Marlette Grant Jackson is an artist, jewelry designer, graphic designer and educator from Northern California. She grew up on the Hoopa Valley Indian Reservation.
Marlette joined the Native Women's collective because of her interest in getting more artists from Northern California recognized and she was excited about the community involvement with the organization.
Marlette has her BA in Native American Studies from Humboldt State University with minors in American Indian Education and Native American Studies. She also has done extensive studying in Business Administration.
For the past 14 years Marlette has worked at the Indian Teacher Education Personnel Program (ITEPP) at Humboldt State University as the Student Services Advisor & Resource Coordinator. At ITEPP Marlette manages a 6,700 piece collection of materials on, about and by Native peoples. She also serves as an advisor and helps students with deadlines, crisis management, grades, classes and much more. Marlette hopes that she can help make a connection that keeps the students engaged, on task
I am the surrogate mom/or auntie for Native students here at HSU. I hope that I can help make a connection that keeps the students engaged, on task, and helps them find away to balance Native life & family with the demands of University life. I found a perfect quote from a book called "Sequoyah Rising (page 5)- White people misunderstand "Indian Time" as a license to be late. Actually, it means more that things should happen when they are supposed to happen and it's better not to worry ourselves trying to make them happen on an artificial time because working in the dark would not have been proper anyway."

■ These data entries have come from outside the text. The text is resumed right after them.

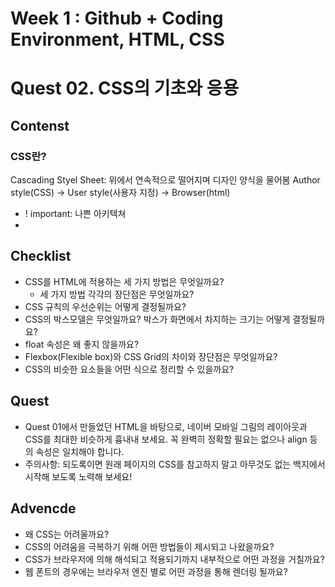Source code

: # Week 1 : Github + Coding Environment, HTML, CSS
# Quest 02. CSS의 기초와 응용
## Contenst
### CSS란?
Cascading Styel Sheet: 위에서 연속적으로 떨어지며 디자인 양식을 물어봄
Author style(CSS) -> User style(사용자 지정) -> Browser(html)
- ! important: 나쁜 아키텍쳐
- 


## Checklist
- CSS를 HTML에 적용하는 세 가지 방법은 무엇일까요?
  - 세 가지 방법 각각의 장단점은 무엇일까요?
- CSS 규칙의 우선순위는 어떻게 결정될까요?
- CSS의 박스모델은 무엇일까요? 박스가 화면에서 차지하는 크기는 어떻게 결정될까요?
- float 속성은 왜 좋지 않을까요?
- Flexbox(Flexible box)와 CSS Grid의 차이와 장단점은 무엇일까요?
- CSS의 비슷한 요소들을 어떤 식으로 정리할 수 있을까요?

## Quest
- Quest 01에서 만들었던 HTML을 바탕으로, 네이버 모바일 그림의 레이아웃과 CSS를 최대한 비슷하게 흉내내 보세요. 꼭 완벽히 정확할 필요는 없으나 align 등의 속성은 일치해야 합니다.
- 주의사항: 되도록이면 원래 페이지의 CSS를 참고하지 말고 아무것도 없는 백지에서 시작해 보도록 노력해 보세요!

## Advencde
- 왜 CSS는 어려울까요?
- CSS의 어려움을 극복하기 위해 어떤 방법들이 제시되고 나왔을까요?
- CSS가 브라우저에 의해 해석되고 적용되기까지 내부적으로 어떤 과정을 거칠까요?
- 웹 폰트의 경우에는 브라우저 엔진 별로 어떤 과정을 통해 렌더링 될까요?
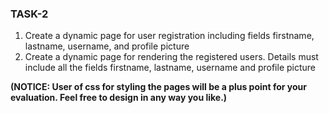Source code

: ### TASK-2

1. Create a dynamic page for user registration including fields firstname, lastname, username, and profile picture
2. Create a dynamic page for rendering the registered users. Details must include all the fields firstname, lastname, username and profile picture

**(NOTICE: User of css for styling the pages will be a plus point for your evaluation. Feel free to design in any way you like.)**
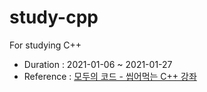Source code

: # study-cpp
For studying C++

* Duration : 2021-01-06 ~ 2021-01-27
* Reference : [모두의 코드 - 씹어먹는 C++ 강좌](https://modoocode.com/135)
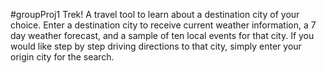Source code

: 
#groupProj1
Trek!
A travel tool to learn about a destination city of your choice. Enter a destination city to receive current weather information, a 7 day weather forecast, and a sample of ten local events for that city. If you would like step by step driving directions to that city, simply enter your origin city for the search.
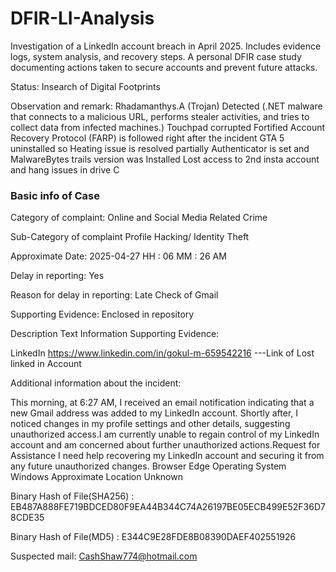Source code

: # DFIR-LI-Analysis
Investigation of a LinkedIn account breach in April 2025. Includes evidence logs, system analysis, and recovery steps. A personal DFIR case study documenting actions taken to secure accounts and prevent future attacks.


Status: Insearch of Digital Footprints

Observation and remark:
Rhadamanthys.A  (Trojan) Detected  (.NET malware that connects to a malicious URL, performs stealer activities, and tries to collect data from infected machines.)
Touchpad corrupted 
Fortified Account Recovery Protocol (FARP) is followed right after the incident 
GTA 5 uninstalled so Heating issue is resolved partially
Authenticator is set and MalwareBytes trails version was Installed
Lost access to 2nd insta account and hang issues in drive C 
### Basic info of Case

Category of complaint:  Online and Social Media Related Crime

Sub-Category of complaint Profile Hacking/ Identity Theft

Approximate Date: 2025-04-27 HH : 06 MM : 26 AM

Delay in reporting: Yes

Reason for delay in reporting: Late Check of Gmail

Supporting Evidence: Enclosed in repository

Description Text Information Supporting Evidence:

LinkedIn https://www.linkedin.com/in/gokul-m-659542216     ---Link of Lost linked in Account


Additional information about the incident:

This morning, at 6:27 AM, I received an email notification indicating that a
new Gmail address was added to my LinkedIn account. Shortly after, I
noticed changes in my profile settings and other details, suggesting
unauthorized access.I am currently unable to regain control of my LinkedIn
account and am concerned about further unauthorized actions.Request for
Assistance I need help recovering my LinkedIn account and
securing it from any future unauthorized changes.
Browser Edge
Operating System Windows
Approximate Location Unknown

Binary Hash of File(SHA256) : EB487A888FE719BDCED80F9EA44B344C74A26197BE05ECB499E52F36D78CDE35

Binary Hash of File(MD5) : E344C9E28FDE8B08390DAEF402551926

Suspected mail: CashShaw774@hotmail.com
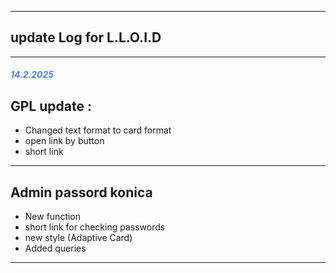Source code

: <hr>

## update Log for L.L.O.I.D 

<hr>

##### <font color="#4582EC"> 14.2.2025 </font>

GPL update :
-- 
- Changed text format to card format 
- open link by button 
- short link 

<hr>

Admin passord konica
--
- New function 
- short link for checking passwords
- new style (Adaptive Card)
- Added queries 

<hr>




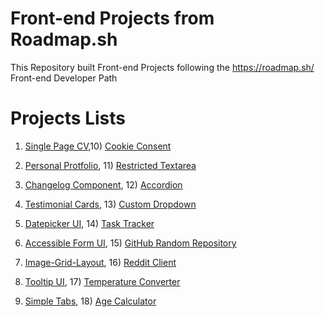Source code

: # Front-end Projects from Roadmap.sh

This Repository built Front-end Projects following the https://roadmap.sh/ Front-end Developer Path

# Projects Lists

1) [Single Page CV](https://roadmap.sh/projects/basic-html-website),10) [Cookie Consent](https://roadmap.sh/projects/cookie-consent)

2) [Personal Protfolio](https://roadmap.sh/projects/portfolio-website), 11) [Restricted Textarea](https://roadmap.sh/projects/restricted-textarea)

3) [Changelog Component](https://roadmap.sh/projects/changelog-component), 12) [Accordion](https://roadmap.sh/projects/accordion)

4) [Testimonial Cards](https://roadmap.sh/projects/testimonial-cards), 13) [Custom Dropdown](https://roadmap.sh/projects/custom-dropdown)

5) [Datepicker UI](https://roadmap.sh/projects/datepicker-ui), 14) [Task Tracker](https://roadmap.sh/projects/task-tracker-js)

6) [Accessible Form UI](https://roadmap.sh/projects/accessible-form-ui), 15) [GitHub Random Repository](https://roadmap.sh/projects/github-random-repo)

7) [Image-Grid-Layout](https://roadmap.sh/projects/image-grid), 16) [Reddit Client](https://roadmap.sh/projects/reddit-client)

8) [Tooltip UI](https://roadmap.sh/projects/tooltip-ui), 17) [Temperature Converter](https://roadmap.sh/projects/temperature-converter)

9) [Simple Tabs](https://roadmap.sh/projects/simple-tabs), 18) [Age Calculator](https://roadmap.sh/projects/age-calculator)
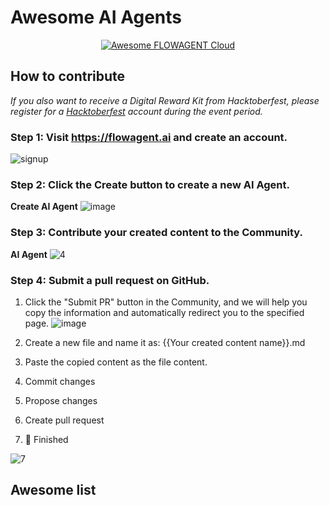 # Awesome AI Agents

<div align="center">
  <a href="https://flowagent.ai">
    <img alt="Awesome FLOWAGENT Cloud" src="https://cdn.flowagent.khulnasoft.com/official-website/img/hacktoberFest/flowagent_awesome.svg"/>
  </a>
</div>


## How to contribute
*If you also want to receive a Digital Reward Kit from Hacktoberfest, please register for a [Hacktoberfest](https://hacktoberfest.com/) account during the event period.*

### Step 1: Visit https://flowagent.ai and create an account. 

![signup](https://cdn.flowagent.khulnasoft.com/official-website/img/github/1.gif)

### Step 2: Click the Create button to create a new AI Agent. 

**Create AI Agent**
![image](https://cdn.flowagent.khulnasoft.com/official-website/img/github/2.png)

### Step 3: Contribute your created content to the Community.
**AI Agent**
![4](https://cdn.flowagent.khulnasoft.com/official-website/img/github/4.gif)

### Step 4: Submit a pull request on GitHub.
1. Click the "Submit PR" button in the Community, and we will help you copy the information and automatically redirect you to the specified page.
![image](https://cdn.flowagent.khulnasoft.com/official-website/img/github/6.png)

2. Create a new file and name it as: {{Your created content name}}.md

3. Paste the copied content as the file content.

4. Commit changes

5. Propose changes

6. Create pull request

7. 🎉 Finished
   
![7](https://cdn.flowagent.khulnasoft.com/official-website/img/github/7.gif)

## Awesome list
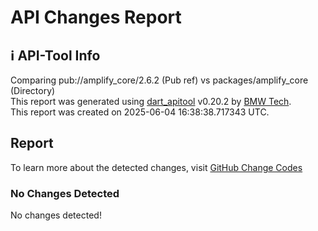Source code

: # API Changes Report

## ℹ️ API-Tool Info
Comparing pub://amplify_core/2.6.2 (Pub ref) vs packages/amplify_core (Directory)  
This report was generated using [dart_apitool](https://github.com/bmw-tech/dart_apitool) v0.20.2 by [BMW Tech](https://github.com/bmw-tech).  
This report was created on 2025-06-04 16:38:38.717343 UTC.

## Report
To learn more about the detected changes, visit [GitHub Change Codes](https://github.com/bmw-tech/dart_apitool/blob/main/readme/change_codes.md)

### No Changes Detected
No changes detected!
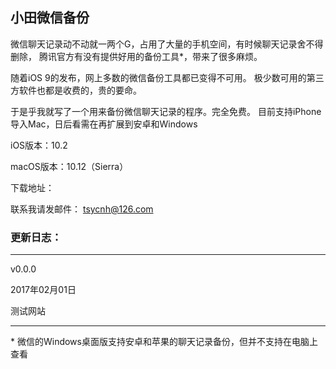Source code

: ## 小田微信备份

微信聊天记录动不动就一两个G，占用了大量的手机空间，有时候聊天记录舍不得删除，
腾讯官方有没有提供好用的备份工具*，带来了很多麻烦。

随着iOS 9的发布，网上多数的微信备份工具都已变得不可用。
极少数可用的第三方软件也都是收费的，贵的要命。

于是乎我就写了一个用来备份微信聊天记录的程序。完全免费。
目前支持iPhone导入Mac，日后看需在再扩展到安卓和Windows

iOS版本：10.2

macOS版本：10.12（Sierra）

下载地址：

联系我请发邮件： tsycnh@126.com


### 更新日志：
***

v0.0.0

2017年02月01日

测试网站


***
\* 微信的Windows桌面版支持安卓和苹果的聊天记录备份，但并不支持在电脑上查看
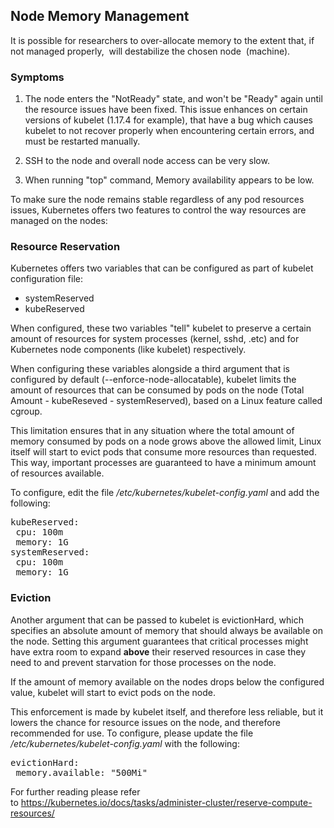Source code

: ## Node Memory Management

It is possible for researchers to over-allocate memory to the extent that, if not managed properly,&nbsp; will destabilize the chosen node&nbsp; (machine).&nbsp;

### Symptoms

1. The node enters the "NotReady" state, and won't be "Ready" again until the resource issues have been fixed. This issue enhances on certain versions of kubelet (1.17.4 for example), that have a bug which causes kubelet to not recover properly when encountering certain errors, and must be restarted manually.

2. SSH to the node and overall node access can be very slow.

3. When running "top" command, Memory availability appears to be low.

To make sure the node remains stable regardless of any pod resources issues, Kubernetes offers two features to control the way resources are managed on the nodes:

### Resource Reservation

Kubernetes offers two variables that can be configured as part of kubelet configuration file:

*   systemReserved
*   kubeReserved

When configured, these two variables "tell" kubelet to preserve a certain amount of resources for system processes (kernel, sshd, .etc) and for Kubernetes node components (like kubelet) respectively.

When configuring these variables alongside a third argument that is configured by default (<span>--enforce-node-allocatable), kubelet limits the amount of resources that can be consumed by pods on the node (Total Amount - kubeReseved - systemReserved), based on a Linux feature called cgroup.</span>

<span>This limitation ensures that in any situation where the total amount of memory consumed by pods on a node grows above the allowed limit, Linux itself will start to evict pods that consume more resources than requested. This way, important processes are guaranteed to have a minimum&nbsp;amount of resources available.</span>

To configure, edit the file&nbsp;_/etc/kubernetes/kubelet-config.yaml_&nbsp;and add the following:

<pre>kubeReserved:<br/> cpu: 100m<br/> memory: 1G<br/>systemReserved:<br/> cpu: 100m<br/> memory: 1G</pre>

### <span>Eviction</span>

<span>Another argument that can be passed to kubelet is evictionHard, which specifies an absolute amount of memory that should always be available on the node. Setting this argument guarantees that critical processes might have extra room to expand __above__ their reserved resources in case they need to and prevent starvation for those processes on the node.</span>

<span>If the amount of memory available on the nodes drops below the configured value, kubelet will start to evict pods on the node.</span>

<span>This enforcement is made by kubelet itself, and therefore less reliable, but it lowers the chance for resource issues on the node, and therefore recommended for use. To configure, please update the file&nbsp; _/etc/kubernetes/kubelet-config.yaml_ with the following:</span>

<pre><span>evictionHard:<br/> memory.available: "500Mi"</span></pre>

<span>For further reading please refer to&nbsp;<https://kubernetes.io/docs/tasks/administer-cluster/reserve-compute-resources/> &nbsp;</span>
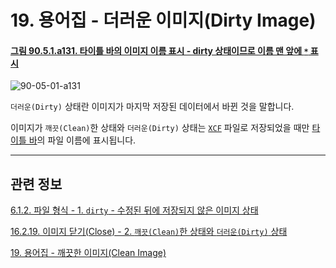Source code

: # 19. 용어집 - 더러운 이미지(Dirty Image)

<a id="90-05-01-a131"></a>

#### [그림 90.5.1.a131. 타이틀 바의 이미지 이름 표시 - dirty 상태이므로 이름 맨 앞에 `*` 표시](./90-05-01-title_bar.md#90-05-01-a131)
![90-05-01-a131](https://github.com/wonder13662/gimp/assets/15767104/a02c4aad-a110-4391-93cd-ac03a813b8f3)

`더러운(Dirty)` 상태란 이미지가 마지막 저장된 데이터에서 바뀐 것을 말합니다.

이미지가 `깨끗(Clean)`한 상태와 `더러운(Dirty)` 상태는 [`XCF`](./19-glossaryx-xcf.md) 파일로 저장되었을 때만 [타이틀 바](./19-glossaryx-title_bar.md)의 파일 이름에 표시됩니다.

<a comment="TODO 용어 정리 필요"></a>

***

## 관련 정보

[6.1.2. 파일 형식 - 1. `dirty` - 수정된 뒤에 저장되지 않은 이미지 상태](./06-01-02-00-file_formats.md#06-01-02-s1)

[16.2.19. 이미지 닫기(Close) - 2. `깨끗(Clean)`한 상태와 `더러운(Dirty)` 상태](./16-02-19-00-close.md#16-02-19-s2)

[19. 용어집 - 깨끗한 이미지(Clean Image)](./19-glossaryx-clean_image.md)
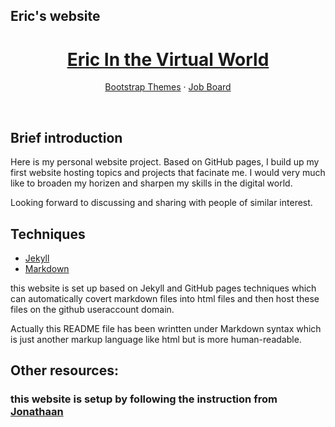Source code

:## Eric's website
<p align="center">
   <h1 align="center"> <a href="https://trencyclopedia.github.io/"><strong>Eric In the Virtual World</strong></a></h1> 
   
   <p align="center">
   <a href="https://themes.getbootstrap.com/">Bootstrap Themes</a>
   &middot;
   <a href="https://jobs.getbootstrap.com/">Job Board</a>
   <br>
   </p>
</p>

<br>

## Brief introduction
Here is my personal website project. Based on GitHub pages, I build up my first website hosting topics and projects that facinate me. I would very much like to broaden my horizen and sharpen my skills in the digital world. 

Looking forward to discussing and sharing with people of similar interest.

## Techniques
- [Jekyll](https://jekyllrb.com/)
- [Markdown](https://daringfireball.net/projects/markdown/)

this website is set up based on Jekyll and GitHub pages techniques which can automatically covert markdown files into html files and then host these files on the github useraccount domain.

Actually this README file has been wrintten under Markdown syntax which is just another markup language like html but is more human-readable.

## Other resources:
### this website is setup by following the instruction from [Jonathaan](http://jmcglone.com/guides/github-pages/)
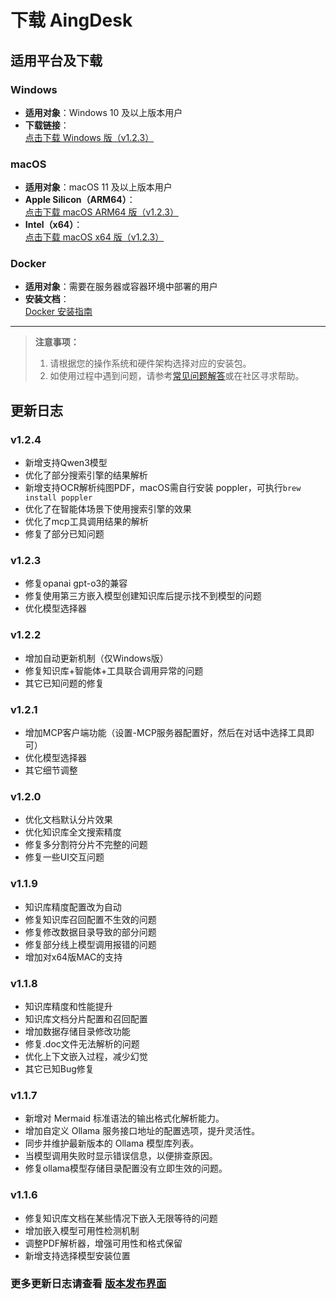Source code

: # 下载 AingDesk

## 适用平台及下载

### Windows
- **适用对象**：Windows 10 及以上版本用户
- **下载链接**：  
  [点击下载 Windows 版（v1.2.3）](https://aingdesk.bt.cn/AingDesk-win-1.2.4-x64.exe)

### macOS
- **适用对象**：macOS 11 及以上版本用户
- **Apple Silicon（ARM64）**：  
  [点击下载 macOS ARM64 版（v1.2.3）](https://aingdesk.bt.cn/AingDesk-mac-1.2.4-arm64.dmg)
- **Intel（x64）**：  
  [点击下载 macOS x64 版（v1.2.3）](https://aingdesk.bt.cn/AingDesk-mac-1.2.4-x64.dmg)

### Docker
- **适用对象**：需要在服务器或容器环境中部署的用户
- **安装文档**：  
  [Docker 安装指南](/docs/Installation/docker.md)

---

> **注意事项：**
> 1. 请根据您的操作系统和硬件架构选择对应的安装包。
> 2. 如使用过程中遇到问题，请参考[常见问题解答](/docs/faq/faq)或在社区寻求帮助。

## 更新日志
### v1.2.4
- 新增支持Qwen3模型
- 优化了部分搜索引擎的结果解析
- 新增支持OCR解析纯图PDF，macOS需自行安装 poppler，可执行`brew install poppler`
- 优化了在智能体场景下使用搜索引擎的效果
- 优化了mcp工具调用结果的解析
- 修复了部分已知问题

### v1.2.3
- 修复opanai gpt-o3的兼容
- 修复使用第三方嵌入模型创建知识库后提示找不到模型的问题
- 优化模型选择器

### v1.2.2
- 增加自动更新机制（仅Windows版）
- 修复知识库+智能体+工具联合调用异常的问题
- 其它已知问题的修复

### v1.2.1
- 增加MCP客户端功能（设置-MCP服务器配置好，然后在对话中选择工具即可）
- 优化模型选择器
- 其它细节调整

### v1.2.0
- 优化文档默认分片效果
- 优化知识库全文搜索精度
- 修复多分割符分片不完整的问题
- 修复一些UI交互问题

### v1.1.9
- 知识库精度配置改为自动
- 修复知识库召回配置不生效的问题
- 修复修改数据目录导致的部分问题
- 修复部分线上模型调用报错的问题
- 增加对x64版MAC的支持

### v1.1.8
- 知识库精度和性能提升
- 知识库文档分片配置和召回配置
- 增加数据存储目录修改功能
- 修复.doc文件无法解析的问题
- 优化上下文嵌入过程，减少幻觉
- 其它已知Bug修复

### v1.1.7
- 新增对 Mermaid 标准语法的输出格式化解析能力。
- 增加自定义 Ollama 服务接口地址的配置选项，提升灵活性。
- 同步并维护最新版本的 Ollama 模型库列表。
- 当模型调用失败时显示错误信息，以便排查原因。
- 修复ollama模型存储目录配置没有立即生效的问题。

### v1.1.6
- 修复知识库文档在某些情况下嵌入无限等待的问题
- 增加嵌入模型可用性检测机制
- 调整PDF解析器，增强可用性和格式保留
- 新增支持选择模型安装位置

### 更多更新日志请查看 [版本发布界面](https://cnb.cool/aingdesk/AingDesk/-/releases)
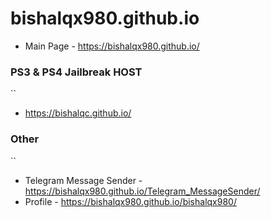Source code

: # bishalqx980.github.io

- Main Page - https://bishalqx980.github.io/

### PS3 & PS4 Jailbreak HOST
``
- https://bishalqc.github.io/

### Other
``
- Telegram Message Sender - https://bishalqx980.github.io/Telegram_MessageSender/
- Profile - https://bishalqx980.github.io/bishalqx980/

Marlette has three children. Her daughter is 21 and she is also an up and coming artist. Her oldest son is 19 and "definitely does things his own way..." Her youngest son is 17, and has one more year of high
school. Marlette writes: "The three of them have been my LIFE for the last 21 years. I have done my best to make sure they know happiness and love. That the are secure within themselves, and that they create their own happiness - that someone else can not do that for you. They help influence me to be a person they can look up to, trust, and know that I love them unconditionally. That they know I love them for just being them, not that they are straight A students, or that they are the best baller, or that they live their lives according to me."
Marlette finished her B.A. as a single mom to three kids. She hopes that her art and jewelry are pieces that people enjoy and she is proud that she can make regalia and pass it along to future generations.
"Culture and art are in my life daily. I live and breathe it. It is my life. I
am Proud to be Indian. It's difficult to explain to others... it's not
like I think "oh, I think I'll do Indian things today." I start beading I'm
beading Indian jewelry or regalia. I start a basket, I'm creating something functional, traditional, art. At work I'm working with Native Students, or I'm explaining, lecturing about stereotypes and the dysfunction that those stereotypes bring to my life, my children's lives and into our communities."